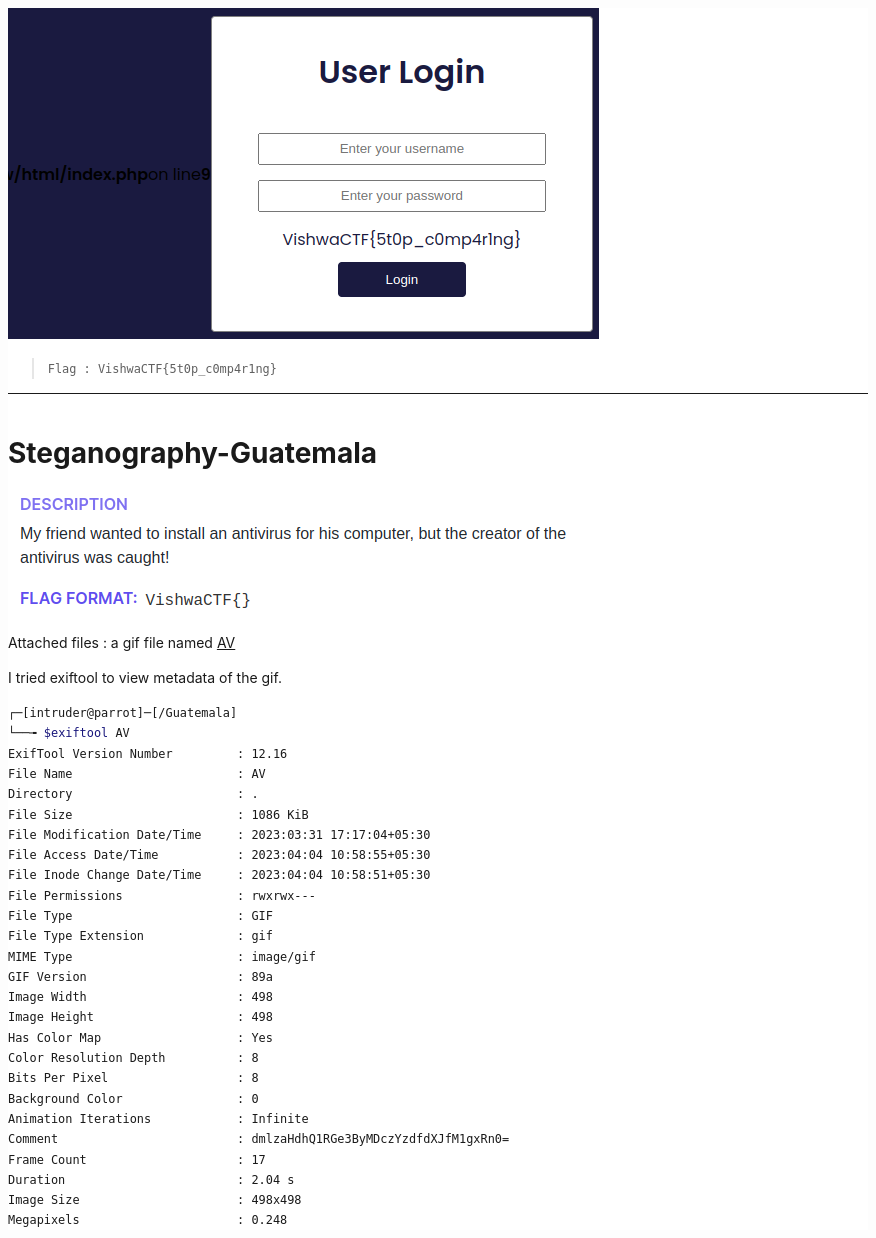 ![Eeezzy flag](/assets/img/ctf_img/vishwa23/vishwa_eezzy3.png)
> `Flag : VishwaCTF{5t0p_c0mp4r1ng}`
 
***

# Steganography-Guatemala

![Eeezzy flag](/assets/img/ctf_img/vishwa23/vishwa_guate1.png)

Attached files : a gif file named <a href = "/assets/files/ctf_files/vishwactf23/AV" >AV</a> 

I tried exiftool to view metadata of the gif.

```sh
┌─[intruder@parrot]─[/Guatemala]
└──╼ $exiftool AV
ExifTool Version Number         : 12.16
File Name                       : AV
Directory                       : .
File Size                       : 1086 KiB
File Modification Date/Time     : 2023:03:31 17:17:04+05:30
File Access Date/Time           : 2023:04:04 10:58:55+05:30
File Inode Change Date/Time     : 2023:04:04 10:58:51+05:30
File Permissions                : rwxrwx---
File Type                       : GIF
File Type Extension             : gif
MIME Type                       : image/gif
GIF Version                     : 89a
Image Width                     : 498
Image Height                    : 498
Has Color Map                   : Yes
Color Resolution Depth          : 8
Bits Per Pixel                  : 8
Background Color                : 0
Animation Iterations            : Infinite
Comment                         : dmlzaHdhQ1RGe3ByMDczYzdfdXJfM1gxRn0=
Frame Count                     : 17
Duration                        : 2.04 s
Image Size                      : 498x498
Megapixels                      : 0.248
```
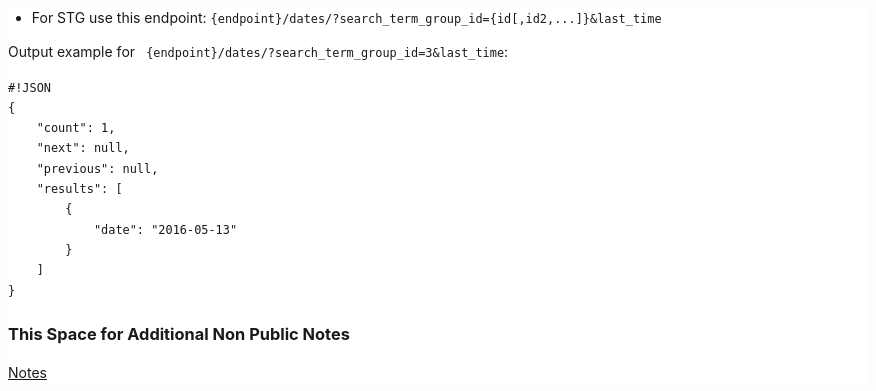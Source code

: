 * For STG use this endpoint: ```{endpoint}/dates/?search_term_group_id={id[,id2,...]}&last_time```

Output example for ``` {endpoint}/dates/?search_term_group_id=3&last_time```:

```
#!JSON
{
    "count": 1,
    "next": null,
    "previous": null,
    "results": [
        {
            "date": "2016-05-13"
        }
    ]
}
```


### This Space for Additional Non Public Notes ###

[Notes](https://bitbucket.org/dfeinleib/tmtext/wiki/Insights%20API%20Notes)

TASK → Only text belongs in the copy: repeat each line of the data exactly and leave out the pictures.

FINAL ANSWER →
 ![Eeezzy flag](/assets/img/ctf_img/vishwa23/vishwa_eezzy3.png)
> `Flag : VishwaCTF{5t0p_c0mp4r1ng}`
 
***

# Steganography-Guatemala

![Eeezzy flag](/assets/img/ctf_img/vishwa23/vishwa_guate1.png)

Attached files : a gif file named <a href = "/assets/files/ctf_files/vishwactf23/AV" >AV</a> 

I tried exiftool to view metadata of the gif.

```sh
┌─[intruder@parrot]─[/Guatemala]
└──╼ $exiftool AV
ExifTool Version Number         : 12.16
File Name                       : AV
Directory                       : .
File Size                       : 1086 KiB
File Modification Date/Time     : 2023:03:31 17:17:04+05:30
File Access Date/Time           : 2023:04:04 10:58:55+05:30
File Inode Change Date/Time     : 2023:04:04 10:58:51+05:30
File Permissions                : rwxrwx---
File Type                       : GIF
File Type Extension             : gif
MIME Type                       : image/gif
GIF Version                     : 89a
Image Width                     : 498
Image Height                    : 498
Has Color Map                   : Yes
Color Resolution Depth          : 8
Bits Per Pixel                  : 8
Background Color                : 0
Animation Iterations            : Infinite
Comment                         : dmlzaHdhQ1RGe3ByMDczYzdfdXJfM1gxRn0=
Frame Count                     : 17
Duration                        : 2.04 s
Image Size                      : 498x498
Megapixels                      : 0.248
```
Source code

: * For STG use this endpoint: ```{endpoint}/dates/?search_term_group_id={id[,id2,...]}&last_time```

Output example for ``` {endpoint}/dates/?search_term_group_id=3&last_time```:

```
#!JSON
{
    "count": 1,
    "next": null,
    "previous": null,
    "results": [
        {
            "date": "2016-05-13"
        }
    ]
}
```


### This Space for Additional Non Public Notes ###

[Notes](https://bitbucket.org/dfeinleib/tmtext/wiki/Insights%20API%20Notes)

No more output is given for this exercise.